Un discorso a sè meritano sicuramente Alagna e Macugnaga, in cui fortunatamente la natura del terreno ha impedito la proliferazione di casermoni ripugnanti e un dilatarsi a dismisura degli impianti di sci. Qui la gente ritrova la natura vera e il silenzio che cercava.

La Valtellina si sta avvicinando ad un turismo internazionale, Livigno ha fatto passi da gigante, senza peraltro snaturare la sua natura di borgo montano d’altri tempi, un vero piccolo Tibet.
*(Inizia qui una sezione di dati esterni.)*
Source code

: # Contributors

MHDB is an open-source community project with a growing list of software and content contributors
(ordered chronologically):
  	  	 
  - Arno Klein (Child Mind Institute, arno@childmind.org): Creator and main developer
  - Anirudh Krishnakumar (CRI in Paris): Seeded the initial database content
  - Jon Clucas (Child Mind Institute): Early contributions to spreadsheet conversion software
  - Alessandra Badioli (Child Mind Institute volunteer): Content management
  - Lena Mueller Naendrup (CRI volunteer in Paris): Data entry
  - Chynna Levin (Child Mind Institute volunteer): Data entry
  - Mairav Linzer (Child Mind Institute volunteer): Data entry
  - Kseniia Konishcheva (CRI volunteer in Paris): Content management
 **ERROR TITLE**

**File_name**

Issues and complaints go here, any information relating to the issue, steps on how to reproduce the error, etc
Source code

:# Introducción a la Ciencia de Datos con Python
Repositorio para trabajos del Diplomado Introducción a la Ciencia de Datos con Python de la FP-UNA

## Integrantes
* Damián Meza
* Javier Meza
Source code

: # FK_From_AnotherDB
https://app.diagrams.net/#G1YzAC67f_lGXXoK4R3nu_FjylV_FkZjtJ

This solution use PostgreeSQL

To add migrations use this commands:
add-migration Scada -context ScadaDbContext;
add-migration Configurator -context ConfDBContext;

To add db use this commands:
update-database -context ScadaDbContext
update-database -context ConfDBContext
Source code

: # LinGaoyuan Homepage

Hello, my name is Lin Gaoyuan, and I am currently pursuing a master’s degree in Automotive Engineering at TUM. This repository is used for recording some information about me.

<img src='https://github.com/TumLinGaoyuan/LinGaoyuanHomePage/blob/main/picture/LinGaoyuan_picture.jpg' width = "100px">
Qui l’edilizia lombarda sta lasciando il posto a quella in stile altoatesino, anche Bormio è cresciuta, la vecchia Milano montana regge benissimo sugli impianti in alta quota, peccato in valle ci sia sempre poca neve.

La bergamasca non riesce a valorizzare l’immensa potenzialità che avrebbe, il turismo qui si rivolge ad un ceto medio, non elitario. Bei borghi: Serina, Selvino, Foppolo ma anche qui le risorse economiche non permettono una rivoluzione e le seconde case hanno distrutto l’identità del territorio con l’idea “del cambio aria la domenica a un’ora dalla città”, peccato che poi oggi per tornare a casa ci si mettano anche due ore e mezza con code interminabili ogni domenica.

In Alto Adige invece un ambiente naturale eccezionale, servizi accurati, alberghi raffinati, una clientela selezionata, poco spazio per l’edilizia incontrollata, hanno reso queste zone le più gettonate dell’arco alpino. Grossi passi avanti hanno fatto anche il Bellunese ed il Cadore. Mediocre invece la situazione della Carnia, dove lo spopolamento e la povertà, oltre alle scarse risorse economiche, ne rendono incerto il futuro turistico. E sarebbe un peccato, vista la straordinaria bellezza di queste zone.

In definitiva per riapprezzare le nostre Alpi dobbiamo prima educare ad amare la montagna, non per le svariate attività che ivi si possono svolgere, ma per come Dio l’ha creata, per la sua unicità. Ricreare ambienti cittadini in quota significa assassinarla, sarebbe stupido però negare l’importanza dell’attività sciistica, troviamo dunque un giusto equilibrio e uno sviluppo sostenibile.